- What to produce
After locating the line that contains "## :clapper: Demonstração" in the data below, set down exactly that line and each one after it through the line that contains "## :books: Aprendizados", and nothing more.

╭─ Excerpted data

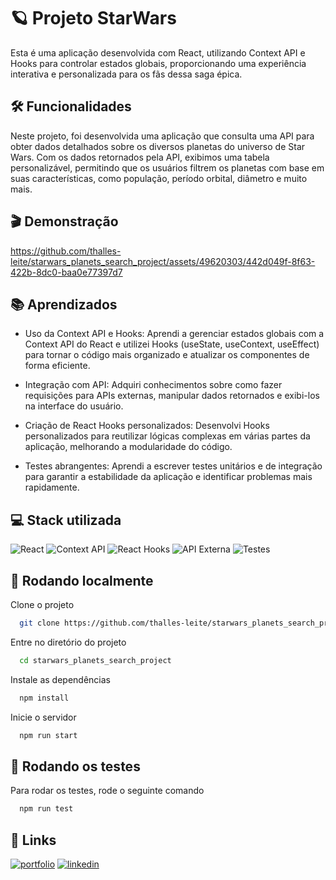
# :ringed_planet: Projeto StarWars

 Esta é uma aplicação desenvolvida com React, utilizando Context API e Hooks para controlar estados globais, proporcionando uma experiência interativa e personalizada para os fãs dessa saga épica.


## :hammer_and_wrench: Funcionalidades

 Neste projeto, foi desenvolvida uma aplicação que consulta uma API para obter dados detalhados sobre os diversos planetas do universo de Star Wars. Com os dados retornados pela API, exibimos uma tabela personalizável, permitindo que os usuários filtrem os planetas com base em suas características, como população, período orbital, diâmetro e muito mais.
## :clapper: Demonstração

https://github.com/thalles-leite/starwars_planets_search_project/assets/49620303/442d049f-8f63-422b-8dc0-baa0e77397d7


## :books: Aprendizados

- Uso da Context API e Hooks: Aprendi a gerenciar estados globais com a Context API do React e utilizei Hooks (useState, useContext, useEffect) para tornar o código mais organizado e atualizar os componentes de forma eficiente.

- Integração com API: Adquiri conhecimentos sobre como fazer requisições para APIs externas, manipular dados retornados e exibi-los na interface do usuário.

- Criação de React Hooks personalizados: Desenvolvi Hooks personalizados para reutilizar lógicas complexas em várias partes da aplicação, melhorando a modularidade do código.

- Testes abrangentes: Aprendi a escrever testes unitários e de integração para garantir a estabilidade da aplicação e identificar problemas mais rapidamente.


## 💻 Stack utilizada

![React](https://img.shields.io/badge/React-16.x-blue?logo=react) ![Context API](https://img.shields.io/badge/Context%20API-React-green?logo=react) ![React Hooks](https://img.shields.io/badge/React%20Hooks-16.x-blue?logo=react) ![API Externa](https://img.shields.io/badge/API%20Externa-Utilizada-orange) ![Testes](https://img.shields.io/badge/Testes-Unit%C3%A1rios%20-success)





## :rocket: Rodando localmente

Clone o projeto

```bash
  git clone https://github.com/thalles-leite/starwars_planets_search_project.git
```

Entre no diretório do projeto

```bash
  cd starwars_planets_search_project
```

Instale as dependências

```bash
  npm install
```

Inicie o servidor

```bash
  npm run start
```


## :test_tube: Rodando os testes

Para rodar os testes, rode o seguinte comando

```bash
  npm run test
```


## 🔗 Links
[![portfolio](https://img.shields.io/badge/PORTIFÓLIO-000)](https://thalles-leite.vercel.app/)
[![linkedin](https://img.shields.io/badge/LINKEDIN-123)](https://www.linkedin.com/in/thallesleite/)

╰─

- Answer to the exercise
## :clapper: Demonstração

https://github.com/thalles-leite/starwars_planets_search_project/assets/49620303/442d049f-8f63-422b-8dc0-baa0e77397d7


## :books: Aprendizados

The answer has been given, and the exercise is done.